WHAT IS NEEDED
All entries are to be copied verbatim, while the pictures stay out.

Plain-text document sources:

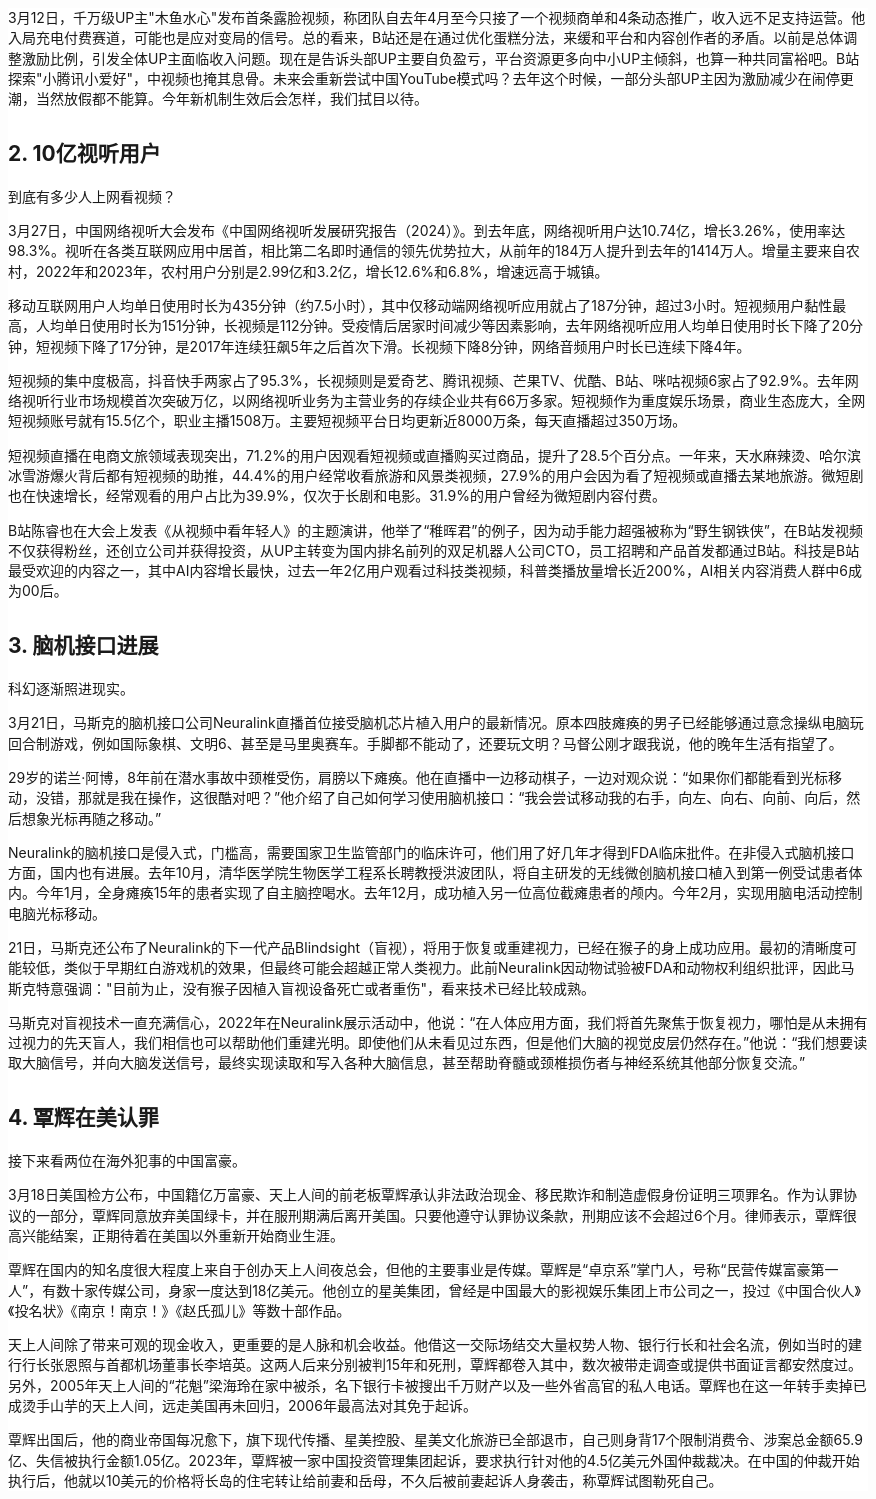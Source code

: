 3月12日，千万级UP主"木鱼水心"发布首条露脸视频，称团队自去年4月至今只接了一个视频商单和4条动态推广，收入远不足支持运营。他入局充电付费赛道，可能也是应对变局的信号。总的看来，B站还是在通过优化蛋糕分法，来缓和平台和内容创作者的矛盾。以前是总体调整激励比例，引发全体UP主面临收入问题。现在是告诉头部UP主要自负盈亏，平台资源更多向中小UP主倾斜，也算一种共同富裕吧。B站探索"小腾讯小爱好"，中视频也掩其息骨。未来会重新尝试中国YouTube模式吗？去年这个时候，一部分头部UP主因为激励减少在闹停更潮，当然放假都不能算。今年新机制生效后会怎样，我们拭目以待。

## 2. 10亿视听用户

到底有多少人上网看视频？

3月27日，中国网络视听大会发布《中国网络视听发展研究报告（2024）》。到去年底，网络视听用户达10.74亿，增长3.26%，使用率达98.3%。视听在各类互联网应用中居首，相比第二名即时通信的领先优势拉大，从前年的184万人提升到去年的1414万人。增量主要来自农村，2022年和2023年，农村用户分别是2.99亿和3.2亿，增长12.6%和6.8%，增速远高于城镇。

移动互联网用户人均单日使用时长为435分钟（约7.5小时），其中仅移动端网络视听应用就占了187分钟，超过3小时。短视频用户黏性最高，人均单日使用时长为151分钟，长视频是112分钟。受疫情后居家时间减少等因素影响，去年网络视听应用人均单日使用时长下降了20分钟，短视频下降了17分钟，是2017年连续狂飙5年之后首次下滑。长视频下降8分钟，网络音频用户时长已连续下降4年。

短视频的集中度极高，抖音快手两家占了95.3%，长视频则是爱奇艺、腾讯视频、芒果TV、优酷、B站、咪咕视频6家占了92.9%。去年网络视听行业市场规模首次突破万亿，以网络视听业务为主营业务的存续企业共有66万多家。短视频作为重度娱乐场景，商业生态庞大，全网短视频账号就有15.5亿个，职业主播1508万。主要短视频平台日均更新近8000万条，每天直播超过350万场。

短视频直播在电商文旅领域表现突出，71.2%的用户因观看短视频或直播购买过商品，提升了28.5个百分点。一年来，天水麻辣烫、哈尔滨冰雪游爆火背后都有短视频的助推，44.4%的用户经常收看旅游和风景类视频，27.9%的用户会因为看了短视频或直播去某地旅游。微短剧也在快速增长，经常观看的用户占比为39.9%，仅次于长剧和电影。31.9%的用户曾经为微短剧内容付费。

B站陈睿也在大会上发表《从视频中看年轻人》的主题演讲，他举了“稚晖君”的例子，因为动手能力超强被称为“野生钢铁侠”，在B站发视频不仅获得粉丝，还创立公司并获得投资，从UP主转变为国内排名前列的双足机器人公司CTO，员工招聘和产品首发都通过B站。科技是B站最受欢迎的内容之一，其中AI内容增长最快，过去一年2亿用户观看过科技类视频，科普类播放量增长近200%，AI相关内容消费人群中6成为00后。

## 3. 脑机接口进展

科幻逐渐照进现实。

3月21日，马斯克的脑机接口公司Neuralink直播首位接受脑机芯片植入用户的最新情况。原本四肢瘫痪的男子已经能够通过意念操纵电脑玩回合制游戏，例如国际象棋、文明6、甚至是马里奥赛车。手脚都不能动了，还要玩文明？马督公刚才跟我说，他的晚年生活有指望了。

29岁的诺兰·阿博，8年前在潜水事故中颈椎受伤，肩膀以下瘫痪。他在直播中一边移动棋子，一边对观众说：“如果你们都能看到光标移动，没错，那就是我在操作，这很酷对吧？”他介绍了自己如何学习使用脑机接口：“我会尝试移动我的右手，向左、向右、向前、向后，然后想象光标再随之移动。”

Neuralink的脑机接口是侵入式，门槛高，需要国家卫生监管部门的临床许可，他们用了好几年才得到FDA临床批件。在非侵入式脑机接口方面，国内也有进展。去年10月，清华医学院生物医学工程系长聘教授洪波团队，将自主研发的无线微创脑机接口植入到第一例受试患者体内。今年1月，全身瘫痪15年的患者实现了自主脑控喝水。去年12月，成功植入另一位高位截瘫患者的颅内。今年2月，实现用脑电活动控制电脑光标移动。

21日，马斯克还公布了Neuralink的下一代产品Blindsight（盲视），将用于恢复或重建视力，已经在猴子的身上成功应用。最初的清晰度可能较低，类似于早期红白游戏机的效果，但最终可能会超越正常人类视力。此前Neuralink因动物试验被FDA和动物权利组织批评，因此马斯克特意强调："目前为止，没有猴子因植入盲视设备死亡或者重伤"，看来技术已经比较成熟。

马斯克对盲视技术一直充满信心，2022年在Neuralink展示活动中，他说：“在人体应用方面，我们将首先聚焦于恢复视力，哪怕是从未拥有过视力的先天盲人，我们相信也可以帮助他们重建光明。即使他们从未看见过东西，但是他们大脑的视觉皮层仍然存在。”他说：“我们想要读取大脑信号，并向大脑发送信号，最终实现读取和写入各种大脑信息，甚至帮助脊髓或颈椎损伤者与神经系统其他部分恢复交流。”

## 4. 覃辉在美认罪

接下来看两位在海外犯事的中国富豪。

3月18日美国检方公布，中国籍亿万富豪、天上人间的前老板覃辉承认非法政治现金、移民欺诈和制造虚假身份证明三项罪名。作为认罪协议的一部分，覃辉同意放弃美国绿卡，并在服刑期满后离开美国。只要他遵守认罪协议条款，刑期应该不会超过6个月。律师表示，覃辉很高兴能结案，正期待着在美国以外重新开始商业生涯。

覃辉在国内的知名度很大程度上来自于创办天上人间夜总会，但他的主要事业是传媒。覃辉是“卓京系”掌门人，号称“民营传媒富豪第一人”，有数十家传媒公司，身家一度达到18亿美元。他创立的星美集团，曾经是中国最大的影视娱乐集团上市公司之一，投过《中国合伙人》《投名状》《南京！南京！》《赵氏孤儿》等数十部作品。

天上人间除了带来可观的现金收入，更重要的是人脉和机会收益。他借这一交际场结交大量权势人物、银行行长和社会名流，例如当时的建行行长张恩照与首都机场董事长李培英。这两人后来分别被判15年和死刑，覃辉都卷入其中，数次被带走调查或提供书面证言都安然度过。另外，2005年天上人间的“花魁”梁海玲在家中被杀，名下银行卡被搜出千万财产以及一些外省高官的私人电话。覃辉也在这一年转手卖掉已成烫手山芋的天上人间，远走美国再未回归，2006年最高法对其免于起诉。

覃辉出国后，他的商业帝国每况愈下，旗下现代传播、星美控股、星美文化旅游已全部退市，自己则身背17个限制消费令、涉案总金额65.9亿、失信被执行金额1.05亿。2023年，覃辉被一家中国投资管理集团起诉，要求执行针对他的4.5亿美元外国仲裁裁决。在中国的仲裁开始执行后，他就以10美元的价格将长岛的住宅转让给前妻和岳母，不久后被前妻起诉人身袭击，称覃辉试图勒死自己。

TASK RESULT
Source code

: 3月12日，千万级UP主"木鱼水心"发布首条露脸视频，称团队自去年4月至今只接了一个视频商单和4条动态推广，收入远不足支持运营。他入局充电付费赛道，可能也是应对变局的信号。总的看来，B站还是在通过优化蛋糕分法，来缓和平台和内容创作者的矛盾。以前是总体调整激励比例，引发全体UP主面临收入问题。现在是告诉头部UP主要自负盈亏，平台资源更多向中小UP主倾斜，也算一种共同富裕吧。B站探索"小腾讯小爱好"，中视频也掩其息骨。未来会重新尝试中国YouTube模式吗？去年这个时候，一部分头部UP主因为激励减少在闹停更潮，当然放假都不能算。今年新机制生效后会怎样，我们拭目以待。

## 2. 10亿视听用户

到底有多少人上网看视频？

3月27日，中国网络视听大会发布《中国网络视听发展研究报告（2024）》。到去年底，网络视听用户达10.74亿，增长3.26%，使用率达98.3%。视听在各类互联网应用中居首，相比第二名即时通信的领先优势拉大，从前年的184万人提升到去年的1414万人。增量主要来自农村，2022年和2023年，农村用户分别是2.99亿和3.2亿，增长12.6%和6.8%，增速远高于城镇。

移动互联网用户人均单日使用时长为435分钟（约7.5小时），其中仅移动端网络视听应用就占了187分钟，超过3小时。短视频用户黏性最高，人均单日使用时长为151分钟，长视频是112分钟。受疫情后居家时间减少等因素影响，去年网络视听应用人均单日使用时长下降了20分钟，短视频下降了17分钟，是2017年连续狂飙5年之后首次下滑。长视频下降8分钟，网络音频用户时长已连续下降4年。

短视频的集中度极高，抖音快手两家占了95.3%，长视频则是爱奇艺、腾讯视频、芒果TV、优酷、B站、咪咕视频6家占了92.9%。去年网络视听行业市场规模首次突破万亿，以网络视听业务为主营业务的存续企业共有66万多家。短视频作为重度娱乐场景，商业生态庞大，全网短视频账号就有15.5亿个，职业主播1508万。主要短视频平台日均更新近8000万条，每天直播超过350万场。

短视频直播在电商文旅领域表现突出，71.2%的用户因观看短视频或直播购买过商品，提升了28.5个百分点。一年来，天水麻辣烫、哈尔滨冰雪游爆火背后都有短视频的助推，44.4%的用户经常收看旅游和风景类视频，27.9%的用户会因为看了短视频或直播去某地旅游。微短剧也在快速增长，经常观看的用户占比为39.9%，仅次于长剧和电影。31.9%的用户曾经为微短剧内容付费。

B站陈睿也在大会上发表《从视频中看年轻人》的主题演讲，他举了“稚晖君”的例子，因为动手能力超强被称为“野生钢铁侠”，在B站发视频不仅获得粉丝，还创立公司并获得投资，从UP主转变为国内排名前列的双足机器人公司CTO，员工招聘和产品首发都通过B站。科技是B站最受欢迎的内容之一，其中AI内容增长最快，过去一年2亿用户观看过科技类视频，科普类播放量增长近200%，AI相关内容消费人群中6成为00后。

## 3. 脑机接口进展

科幻逐渐照进现实。

3月21日，马斯克的脑机接口公司Neuralink直播首位接受脑机芯片植入用户的最新情况。原本四肢瘫痪的男子已经能够通过意念操纵电脑玩回合制游戏，例如国际象棋、文明6、甚至是马里奥赛车。手脚都不能动了，还要玩文明？马督公刚才跟我说，他的晚年生活有指望了。

29岁的诺兰·阿博，8年前在潜水事故中颈椎受伤，肩膀以下瘫痪。他在直播中一边移动棋子，一边对观众说：“如果你们都能看到光标移动，没错，那就是我在操作，这很酷对吧？”他介绍了自己如何学习使用脑机接口：“我会尝试移动我的右手，向左、向右、向前、向后，然后想象光标再随之移动。”

Neuralink的脑机接口是侵入式，门槛高，需要国家卫生监管部门的临床许可，他们用了好几年才得到FDA临床批件。在非侵入式脑机接口方面，国内也有进展。去年10月，清华医学院生物医学工程系长聘教授洪波团队，将自主研发的无线微创脑机接口植入到第一例受试患者体内。今年1月，全身瘫痪15年的患者实现了自主脑控喝水。去年12月，成功植入另一位高位截瘫患者的颅内。今年2月，实现用脑电活动控制电脑光标移动。

21日，马斯克还公布了Neuralink的下一代产品Blindsight（盲视），将用于恢复或重建视力，已经在猴子的身上成功应用。最初的清晰度可能较低，类似于早期红白游戏机的效果，但最终可能会超越正常人类视力。此前Neuralink因动物试验被FDA和动物权利组织批评，因此马斯克特意强调："目前为止，没有猴子因植入盲视设备死亡或者重伤"，看来技术已经比较成熟。

马斯克对盲视技术一直充满信心，2022年在Neuralink展示活动中，他说：“在人体应用方面，我们将首先聚焦于恢复视力，哪怕是从未拥有过视力的先天盲人，我们相信也可以帮助他们重建光明。即使他们从未看见过东西，但是他们大脑的视觉皮层仍然存在。”他说：“我们想要读取大脑信号，并向大脑发送信号，最终实现读取和写入各种大脑信息，甚至帮助脊髓或颈椎损伤者与神经系统其他部分恢复交流。”

## 4. 覃辉在美认罪

接下来看两位在海外犯事的中国富豪。

3月18日美国检方公布，中国籍亿万富豪、天上人间的前老板覃辉承认非法政治现金、移民欺诈和制造虚假身份证明三项罪名。作为认罪协议的一部分，覃辉同意放弃美国绿卡，并在服刑期满后离开美国。只要他遵守认罪协议条款，刑期应该不会超过6个月。律师表示，覃辉很高兴能结案，正期待着在美国以外重新开始商业生涯。

覃辉在国内的知名度很大程度上来自于创办天上人间夜总会，但他的主要事业是传媒。覃辉是“卓京系”掌门人，号称“民营传媒富豪第一人”，有数十家传媒公司，身家一度达到18亿美元。他创立的星美集团，曾经是中国最大的影视娱乐集团上市公司之一，投过《中国合伙人》《投名状》《南京！南京！》《赵氏孤儿》等数十部作品。

天上人间除了带来可观的现金收入，更重要的是人脉和机会收益。他借这一交际场结交大量权势人物、银行行长和社会名流，例如当时的建行行长张恩照与首都机场董事长李培英。这两人后来分别被判15年和死刑，覃辉都卷入其中，数次被带走调查或提供书面证言都安然度过。另外，2005年天上人间的“花魁”梁海玲在家中被杀，名下银行卡被搜出千万财产以及一些外省高官的私人电话。覃辉也在这一年转手卖掉已成烫手山芋的天上人间，远走美国再未回归，2006年最高法对其免于起诉。

覃辉出国后，他的商业帝国每况愈下，旗下现代传播、星美控股、星美文化旅游已全部退市，自己则身背17个限制消费令、涉案总金额65.9亿、失信被执行金额1.05亿。2023年，覃辉被一家中国投资管理集团起诉，要求执行针对他的4.5亿美元外国仲裁裁决。在中国的仲裁开始执行后，他就以10美元的价格将长岛的住宅转让给前妻和岳母，不久后被前妻起诉人身袭击，称覃辉试图勒死自己。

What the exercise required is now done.